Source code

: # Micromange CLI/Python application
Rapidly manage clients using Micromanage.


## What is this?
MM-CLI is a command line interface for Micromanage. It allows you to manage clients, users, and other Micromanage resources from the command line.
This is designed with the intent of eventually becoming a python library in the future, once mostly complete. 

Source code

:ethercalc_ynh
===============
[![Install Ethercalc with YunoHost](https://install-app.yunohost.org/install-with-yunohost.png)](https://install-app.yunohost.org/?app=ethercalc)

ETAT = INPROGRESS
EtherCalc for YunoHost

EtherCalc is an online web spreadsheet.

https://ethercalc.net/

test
◆ ◆ ◆ ◆
YOUR INSTRUCTIONS: Your task is to output exactly the lines running from the one with "[![Install Ethercalc with" through the final line of the material above, with both ends included.

EXERCISE SOLUTION:
[![Install Ethercalc with YunoHost](https://install-app.yunohost.org/install-with-yunohost.png)](https://install-app.yunohost.org/?app=ethercalc)

ETAT = INPROGRESS
EtherCalc for YunoHost

EtherCalc is an online web spreadsheet.

https://ethercalc.net/

test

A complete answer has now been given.